Otra para Antonio; por Alfonso Ussía
Queridísimo Antonio: ahora que estás a punto de viajar a otras dimensiones voy a reconocerte lo que siempre te he discutido para mantener vivas nuestras escasas disidencias. Que Fred Astaire bailaba bien.
Pero tú también, desde tu silencio, no te rebajarías si me admitieras que era más cursi que un cisne con el cuello erguido nadando entre nenúfares. ¡Cómo te gustaba hablar de las cursilerías! Te regalé –lo hice porque ya lo tenía–, un ejemplar de «La Filocalia» del que es autor nuestro admirado don Francisco Silvela, aquel genio de la buena Literatura y Oratoria que desperdició España en la Política en tiempos de la Restauración. Silvela y su amigo Santiago Liniers fundaron el «Club de los Filócalos», los amigos de la belleza, y redactaron un reglamento de admisión de socios que ha superado el paso de los tiempos. «Será motivo de expulsión inmediata todo aquel que haya bailado la polka «El Ferrocarril» sin arrepentirse de ello ante los miembros de este Comité de Admisión». Y los álbumes de firmas, las hojas secas entre las páginas de un libro, el mechón de cabello del amor primero, la fotografía del militar con fondo iluminado de campo de batalla, y veranear en Cestona. De haber designado, de mutuo acuerdo, a don Francisco Silvela como árbitro de nuestro litigio, estoy seguro de que habría emitido un veredicto equilibrado. «Mingote tiene razón en lo que respecta a la excelencia en la interpretación del baile de Fred Astaire, pero Ussía no yerra al calificarlo de cursi redomado». No obstante, hoy me sorprendes débil y profundamente triste, y creo que lo más conveniente para ti y para mí es darte la razón y zanjar definitivamente nuestras viejas diferencias, entre las que hay que destacar también a la poesía de Rubén Darío, si bien, en los últimos años alcanzamos casi un acuerdo. Que de castigarse con pena de reclusión la cursilería poética, el magnífico poeta nicaragüense tendría que haber permanecido en sombrío calabozo durante una buena temporada por su «Sonatina», su «Marcha Triunfal» y su «Margarita» cuando el rapsoda escribe «un quiosco de malaquita/ un gran manto de tisú/ y una gentil princesita, tan bonita, Margarita,/ tan bonita como tú». Un cabrón con pintas.
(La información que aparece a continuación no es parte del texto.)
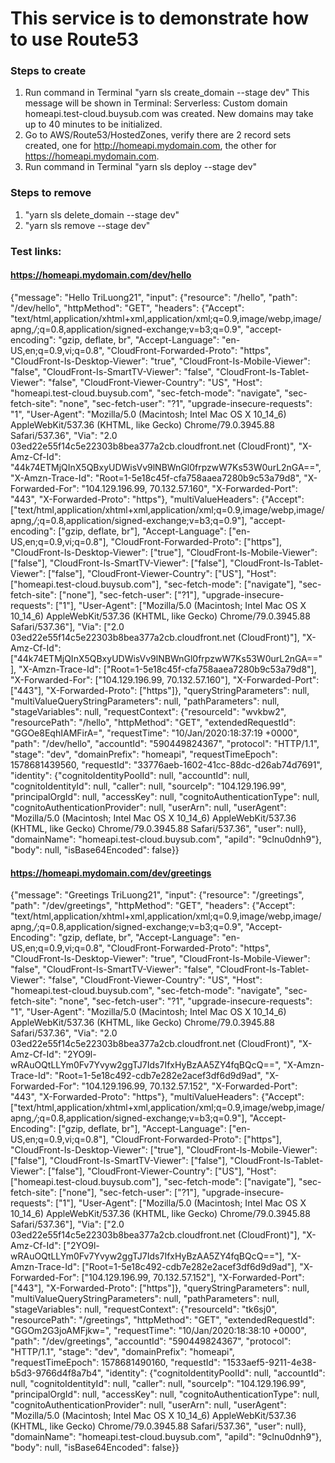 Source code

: # This service is to demonstrate how to use Route53

### Steps to create
  1. Run command in Terminal "yarn sls create_domain --stage dev"
    This message will be shown in Terminal: Serverless: Custom domain homeapi.test-cloud.buysub.com was created. New domains may take up to 40 minutes to be initialized.
  2. Go to AWS/Route53/HostedZones, verify there are 2 record sets created, one for http://homeapi.mydomain.com, the other for https://homeapi.mydomain.com.
  3. Run command in Terminal "yarn sls deploy --stage dev"


### Steps to remove
  1. "yarn sls delete_domain --stage dev"
  2. "yarn sls remove --stage dev"


### Test links:
#### https://homeapi.mydomain.com/dev/hello

{"message": "Hello TriLuong21", "input": {"resource": "/hello", "path": "/dev/hello", "httpMethod": "GET", "headers": {"Accept": "text/html,application/xhtml+xml,application/xml;q=0.9,image/webp,image/apng,*/*;q=0.8,application/signed-exchange;v=b3;q=0.9", "accept-encoding": "gzip, deflate, br", "Accept-Language": "en-US,en;q=0.9,vi;q=0.8", "CloudFront-Forwarded-Proto": "https", "CloudFront-Is-Desktop-Viewer": "true", "CloudFront-Is-Mobile-Viewer": "false", "CloudFront-Is-SmartTV-Viewer": "false", "CloudFront-Is-Tablet-Viewer": "false", "CloudFront-Viewer-Country": "US", "Host": "homeapi.test-cloud.buysub.com", "sec-fetch-mode": "navigate", "sec-fetch-site": "none", "sec-fetch-user": "?1", "upgrade-insecure-requests": "1", "User-Agent": "Mozilla/5.0 (Macintosh; Intel Mac OS X 10_14_6) AppleWebKit/537.36 (KHTML, like Gecko) Chrome/79.0.3945.88 Safari/537.36", "Via": "2.0 03ed22e55f14c5e22303b8bea377a2cb.cloudfront.net (CloudFront)", "X-Amz-Cf-Id": "44k74ETMjQInX5QBxyUDWisVv9lNBWnGl0frpzwW7Ks53W0urL2nGA==", "X-Amzn-Trace-Id": "Root=1-5e18c45f-cfa758aaea7280b9c53a79d8", "X-Forwarded-For": "104.129.196.99, 70.132.57.160", "X-Forwarded-Port": "443", "X-Forwarded-Proto": "https"}, "multiValueHeaders": {"Accept": ["text/html,application/xhtml+xml,application/xml;q=0.9,image/webp,image/apng,*/*;q=0.8,application/signed-exchange;v=b3;q=0.9"], "accept-encoding": ["gzip, deflate, br"], "Accept-Language": ["en-US,en;q=0.9,vi;q=0.8"], "CloudFront-Forwarded-Proto": ["https"], "CloudFront-Is-Desktop-Viewer": ["true"], "CloudFront-Is-Mobile-Viewer": ["false"], "CloudFront-Is-SmartTV-Viewer": ["false"], "CloudFront-Is-Tablet-Viewer": ["false"], "CloudFront-Viewer-Country": ["US"], "Host": ["homeapi.test-cloud.buysub.com"], "sec-fetch-mode": ["navigate"], "sec-fetch-site": ["none"], "sec-fetch-user": ["?1"], "upgrade-insecure-requests": ["1"], "User-Agent": ["Mozilla/5.0 (Macintosh; Intel Mac OS X 10_14_6) AppleWebKit/537.36 (KHTML, like Gecko) Chrome/79.0.3945.88 Safari/537.36"], "Via": ["2.0 03ed22e55f14c5e22303b8bea377a2cb.cloudfront.net (CloudFront)"], "X-Amz-Cf-Id": ["44k74ETMjQInX5QBxyUDWisVv9lNBWnGl0frpzwW7Ks53W0urL2nGA=="], "X-Amzn-Trace-Id": ["Root=1-5e18c45f-cfa758aaea7280b9c53a79d8"], "X-Forwarded-For": ["104.129.196.99, 70.132.57.160"], "X-Forwarded-Port": ["443"], "X-Forwarded-Proto": ["https"]}, "queryStringParameters": null, "multiValueQueryStringParameters": null, "pathParameters": null, "stageVariables": null, "requestContext": {"resourceId": "wvkbw2", "resourcePath": "/hello", "httpMethod": "GET", "extendedRequestId": "GGOe8EqhIAMFirA=", "requestTime": "10/Jan/2020:18:37:19 +0000", "path": "/dev/hello", "accountId": "590449824367", "protocol": "HTTP/1.1", "stage": "dev", "domainPrefix": "homeapi", "requestTimeEpoch": 1578681439560, "requestId": "33776aeb-1602-41cc-88dc-d26ab74d7691", "identity": {"cognitoIdentityPoolId": null, "accountId": null, "cognitoIdentityId": null, "caller": null, "sourceIp": "104.129.196.99", "principalOrgId": null, "accessKey": null, "cognitoAuthenticationType": null, "cognitoAuthenticationProvider": null, "userArn": null, "userAgent": "Mozilla/5.0 (Macintosh; Intel Mac OS X 10_14_6) AppleWebKit/537.36 (KHTML, like Gecko) Chrome/79.0.3945.88 Safari/537.36", "user": null}, "domainName": "homeapi.test-cloud.buysub.com", "apiId": "9clnu0dnh9"}, "body": null, "isBase64Encoded": false}}


#### https://homeapi.mydomain.com/dev/greetings
{"message": "Greetings TriLuong21", "input": {"resource": "/greetings", "path": "/dev/greetings", "httpMethod": "GET", "headers": {"Accept": "text/html,application/xhtml+xml,application/xml;q=0.9,image/webp,image/apng,*/*;q=0.8,application/signed-exchange;v=b3;q=0.9", "Accept-Encoding": "gzip, deflate, br", "Accept-Language": "en-US,en;q=0.9,vi;q=0.8", "CloudFront-Forwarded-Proto": "https", "CloudFront-Is-Desktop-Viewer": "true", "CloudFront-Is-Mobile-Viewer": "false", "CloudFront-Is-SmartTV-Viewer": "false", "CloudFront-Is-Tablet-Viewer": "false", "CloudFront-Viewer-Country": "US", "Host": "homeapi.test-cloud.buysub.com", "sec-fetch-mode": "navigate", "sec-fetch-site": "none", "sec-fetch-user": "?1", "upgrade-insecure-requests": "1", "User-Agent": "Mozilla/5.0 (Macintosh; Intel Mac OS X 10_14_6) AppleWebKit/537.36 (KHTML, like Gecko) Chrome/79.0.3945.88 Safari/537.36", "Via": "2.0 03ed22e55f14c5e22303b8bea377a2cb.cloudfront.net (CloudFront)", "X-Amz-Cf-Id": "2YO9l-wRAuOQtLLYm0Fv7Yvyw2ggTJ7Ids7IfxHyBzAA5ZY4fqBQcQ==", "X-Amzn-Trace-Id": "Root=1-5e18c492-cdb7e282e2acef3df6d9d9ad", "X-Forwarded-For": "104.129.196.99, 70.132.57.152", "X-Forwarded-Port": "443", "X-Forwarded-Proto": "https"}, "multiValueHeaders": {"Accept": ["text/html,application/xhtml+xml,application/xml;q=0.9,image/webp,image/apng,*/*;q=0.8,application/signed-exchange;v=b3;q=0.9"], "Accept-Encoding": ["gzip, deflate, br"], "Accept-Language": ["en-US,en;q=0.9,vi;q=0.8"], "CloudFront-Forwarded-Proto": ["https"], "CloudFront-Is-Desktop-Viewer": ["true"], "CloudFront-Is-Mobile-Viewer": ["false"], "CloudFront-Is-SmartTV-Viewer": ["false"], "CloudFront-Is-Tablet-Viewer": ["false"], "CloudFront-Viewer-Country": ["US"], "Host": ["homeapi.test-cloud.buysub.com"], "sec-fetch-mode": ["navigate"], "sec-fetch-site": ["none"], "sec-fetch-user": ["?1"], "upgrade-insecure-requests": ["1"], "User-Agent": ["Mozilla/5.0 (Macintosh; Intel Mac OS X 10_14_6) AppleWebKit/537.36 (KHTML, like Gecko) Chrome/79.0.3945.88 Safari/537.36"], "Via": ["2.0 03ed22e55f14c5e22303b8bea377a2cb.cloudfront.net (CloudFront)"], "X-Amz-Cf-Id": ["2YO9l-wRAuOQtLLYm0Fv7Yvyw2ggTJ7Ids7IfxHyBzAA5ZY4fqBQcQ=="], "X-Amzn-Trace-Id": ["Root=1-5e18c492-cdb7e282e2acef3df6d9d9ad"], "X-Forwarded-For": ["104.129.196.99, 70.132.57.152"], "X-Forwarded-Port": ["443"], "X-Forwarded-Proto": ["https"]}, "queryStringParameters": null, "multiValueQueryStringParameters": null, "pathParameters": null, "stageVariables": null, "requestContext": {"resourceId": "tk6sj0", "resourcePath": "/greetings", "httpMethod": "GET", "extendedRequestId": "GGOm2G3joAMFjkw=", "requestTime": "10/Jan/2020:18:38:10 +0000", "path": "/dev/greetings", "accountId": "590449824367", "protocol": "HTTP/1.1", "stage": "dev", "domainPrefix": "homeapi", "requestTimeEpoch": 1578681490160, "requestId": "1533aef5-9211-4e38-b5d3-9766d4f8a7b4", "identity": {"cognitoIdentityPoolId": null, "accountId": null, "cognitoIdentityId": null, "caller": null, "sourceIp": "104.129.196.99", "principalOrgId": null, "accessKey": null, "cognitoAuthenticationType": null, "cognitoAuthenticationProvider": null, "userArn": null, "userAgent": "Mozilla/5.0 (Macintosh; Intel Mac OS X 10_14_6) AppleWebKit/537.36 (KHTML, like Gecko) Chrome/79.0.3945.88 Safari/537.36", "user": null}, "domainName": "homeapi.test-cloud.buysub.com", "apiId": "9clnu0dnh9"}, "body": null, "isBase64Encoded": false}}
Discrepábamos también en gastronomía. Tú eras más de pollos de granja que de volátiles abatidas. Cuando pedía una perdiz, en escabeche o a la toledana, me afeabas mi «obsesión por engullir atletas». Pero lo que realmente estuvo a un paso de quebrar nuestra infinita amistad fue lo del baile de Fred Astaire, sobre todo cuando se ponía a danzar sin motivo alguno sobre los sillones y mesas que se encontraba a su paso en compañía de Ginger Rogers, otra delincuente. Pero no, Antonio mío, que hoy estoy dispuesto a olvidar tus agravios, como aquél del que me hiciste víctima un día, en público, acusándome de bailar el pasodoble con ritmo de vals, cuando sabes perfectamente que en mi juventud fui alumno aventajado de pasodobles en la «Academia Miki», sita en la calle de Fuencarral. Y todo, porque comenté en aquella nutrida reunión que no entendía cómo una persona de tu importancia, sensibilidad y altura intelectual, podía contemplar sin reír a pierna suelta una escena de Fred Astaire vestido con un frac y dando taconcitos contra el suelo. ¿No ves, Antonio? En momentos como el que pasamos, contigo a un paso de irte y yo de perder a mi mejor amigo, lo de Fred Astaire nos sigue separando. Pero no estoy dispuesto a que sea así. Y lo voy a remediar definitivamente y por escrito. Querídisimo Antonio. Tienes mi permiso para decir, allá donde vayas, que será el mejor de los lugares entre los azules prodigiosos, que te he reconocido que Fred Astaire bailaba bastante bien. Mientras tanto, buen viaje, que la luz ilumine tu sonrisa, que el viento te empuje suavemente, que el camino sea llano y amparado por tus árboles, y que al fin, después de tanto tiempo, puedas abrazar a tus padres, que andan por ahí, esperándote.
Fred Astaire no bailaba mal. ¿De acuerdo?